What is expected> Each line below from the one containing "other examples. It’s a peculiar pattern." through the one containing "725,725. And there’s" is to be given again exactly, and no line outside that span.

□ □ □ □ □ □ □

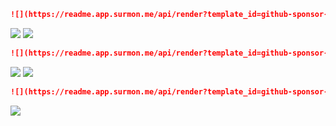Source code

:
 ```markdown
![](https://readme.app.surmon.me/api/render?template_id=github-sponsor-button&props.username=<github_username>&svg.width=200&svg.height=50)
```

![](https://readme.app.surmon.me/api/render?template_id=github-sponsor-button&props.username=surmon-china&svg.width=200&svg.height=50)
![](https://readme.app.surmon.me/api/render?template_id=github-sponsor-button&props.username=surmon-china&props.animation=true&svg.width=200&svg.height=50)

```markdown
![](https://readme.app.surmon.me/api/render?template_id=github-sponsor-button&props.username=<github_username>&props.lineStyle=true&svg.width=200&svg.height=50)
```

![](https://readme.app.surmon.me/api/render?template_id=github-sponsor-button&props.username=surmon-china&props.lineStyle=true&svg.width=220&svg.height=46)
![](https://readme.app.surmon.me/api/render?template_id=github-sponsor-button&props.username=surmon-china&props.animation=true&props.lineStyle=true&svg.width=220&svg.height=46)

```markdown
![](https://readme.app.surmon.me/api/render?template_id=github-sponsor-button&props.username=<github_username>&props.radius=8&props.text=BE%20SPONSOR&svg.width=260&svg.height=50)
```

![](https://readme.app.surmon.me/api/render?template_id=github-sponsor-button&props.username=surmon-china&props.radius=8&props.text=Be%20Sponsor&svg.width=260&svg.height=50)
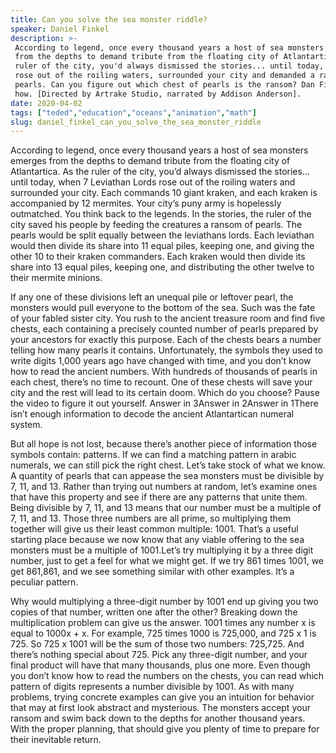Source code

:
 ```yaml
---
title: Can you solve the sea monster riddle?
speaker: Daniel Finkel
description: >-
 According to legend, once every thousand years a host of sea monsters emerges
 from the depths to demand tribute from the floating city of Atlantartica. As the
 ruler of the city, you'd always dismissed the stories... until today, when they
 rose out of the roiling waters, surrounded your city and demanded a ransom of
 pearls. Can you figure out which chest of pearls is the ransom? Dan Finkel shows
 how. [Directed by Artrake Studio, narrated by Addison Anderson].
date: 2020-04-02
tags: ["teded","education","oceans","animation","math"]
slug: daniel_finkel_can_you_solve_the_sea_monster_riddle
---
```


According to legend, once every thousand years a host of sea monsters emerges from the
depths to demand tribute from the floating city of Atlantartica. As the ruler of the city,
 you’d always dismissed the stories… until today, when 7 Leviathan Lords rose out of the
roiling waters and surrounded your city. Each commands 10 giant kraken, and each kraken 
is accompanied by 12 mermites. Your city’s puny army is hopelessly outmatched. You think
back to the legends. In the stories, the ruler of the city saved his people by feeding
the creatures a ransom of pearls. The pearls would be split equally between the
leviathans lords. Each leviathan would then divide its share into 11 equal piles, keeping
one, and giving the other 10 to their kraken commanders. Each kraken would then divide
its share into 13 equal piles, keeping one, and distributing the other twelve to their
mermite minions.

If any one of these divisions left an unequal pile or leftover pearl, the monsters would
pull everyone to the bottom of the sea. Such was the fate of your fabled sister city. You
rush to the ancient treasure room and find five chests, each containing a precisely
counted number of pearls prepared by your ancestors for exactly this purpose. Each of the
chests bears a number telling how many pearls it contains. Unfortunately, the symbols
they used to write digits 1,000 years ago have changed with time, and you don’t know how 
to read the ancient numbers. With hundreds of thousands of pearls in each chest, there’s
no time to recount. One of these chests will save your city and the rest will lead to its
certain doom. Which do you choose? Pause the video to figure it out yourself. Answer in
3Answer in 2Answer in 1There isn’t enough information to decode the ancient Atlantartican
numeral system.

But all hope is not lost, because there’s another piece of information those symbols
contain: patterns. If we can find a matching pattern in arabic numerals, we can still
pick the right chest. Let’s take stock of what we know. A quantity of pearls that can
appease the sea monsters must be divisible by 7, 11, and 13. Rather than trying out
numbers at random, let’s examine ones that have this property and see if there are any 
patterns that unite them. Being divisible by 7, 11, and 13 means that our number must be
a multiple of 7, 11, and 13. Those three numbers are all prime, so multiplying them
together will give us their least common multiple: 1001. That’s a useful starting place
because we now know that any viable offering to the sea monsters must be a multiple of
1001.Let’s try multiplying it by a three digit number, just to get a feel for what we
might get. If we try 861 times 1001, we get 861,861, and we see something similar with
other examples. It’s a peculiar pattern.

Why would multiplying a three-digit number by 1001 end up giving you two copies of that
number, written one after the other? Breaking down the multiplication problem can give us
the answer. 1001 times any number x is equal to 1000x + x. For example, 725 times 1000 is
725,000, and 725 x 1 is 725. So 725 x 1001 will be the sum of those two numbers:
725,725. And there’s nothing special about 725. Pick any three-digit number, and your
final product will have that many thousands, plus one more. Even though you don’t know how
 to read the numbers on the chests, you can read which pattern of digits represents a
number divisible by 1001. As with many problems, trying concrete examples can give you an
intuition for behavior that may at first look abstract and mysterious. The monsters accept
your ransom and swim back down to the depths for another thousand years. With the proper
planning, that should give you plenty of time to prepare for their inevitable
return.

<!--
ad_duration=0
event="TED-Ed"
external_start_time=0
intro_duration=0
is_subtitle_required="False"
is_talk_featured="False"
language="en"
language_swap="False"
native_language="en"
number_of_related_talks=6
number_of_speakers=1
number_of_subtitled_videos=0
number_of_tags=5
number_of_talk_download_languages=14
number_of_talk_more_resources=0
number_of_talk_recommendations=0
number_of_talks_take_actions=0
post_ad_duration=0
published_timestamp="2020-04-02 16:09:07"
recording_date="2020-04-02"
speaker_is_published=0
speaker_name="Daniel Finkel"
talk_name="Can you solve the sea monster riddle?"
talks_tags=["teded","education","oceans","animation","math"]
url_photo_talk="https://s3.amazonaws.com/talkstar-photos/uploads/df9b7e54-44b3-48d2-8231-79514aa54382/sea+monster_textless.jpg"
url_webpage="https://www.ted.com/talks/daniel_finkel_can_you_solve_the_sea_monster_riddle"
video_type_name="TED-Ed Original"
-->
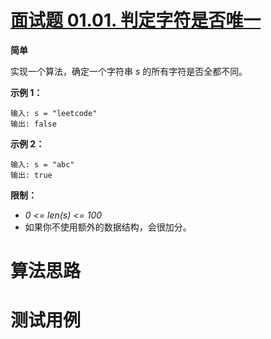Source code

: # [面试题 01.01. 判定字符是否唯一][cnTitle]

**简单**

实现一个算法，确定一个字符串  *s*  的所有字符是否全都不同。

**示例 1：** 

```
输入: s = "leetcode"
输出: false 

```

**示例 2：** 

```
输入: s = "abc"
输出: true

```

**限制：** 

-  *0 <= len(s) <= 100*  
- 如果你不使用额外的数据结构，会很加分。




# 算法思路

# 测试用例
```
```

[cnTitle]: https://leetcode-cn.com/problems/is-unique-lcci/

□ □ □ □ □ □ □

Expected answer>
other examples. It’s a peculiar pattern.

Why would multiplying a three-digit number by 1001 end up giving you two copies of that
number, written one after the other? Breaking down the multiplication problem can give us
the answer. 1001 times any number x is equal to 1000x + x. For example, 725 times 1000 is
725,000, and 725 x 1 is 725. So 725 x 1001 will be the sum of those two numbers:
725,725. And there’s nothing special about 725. Pick any three-digit number, and your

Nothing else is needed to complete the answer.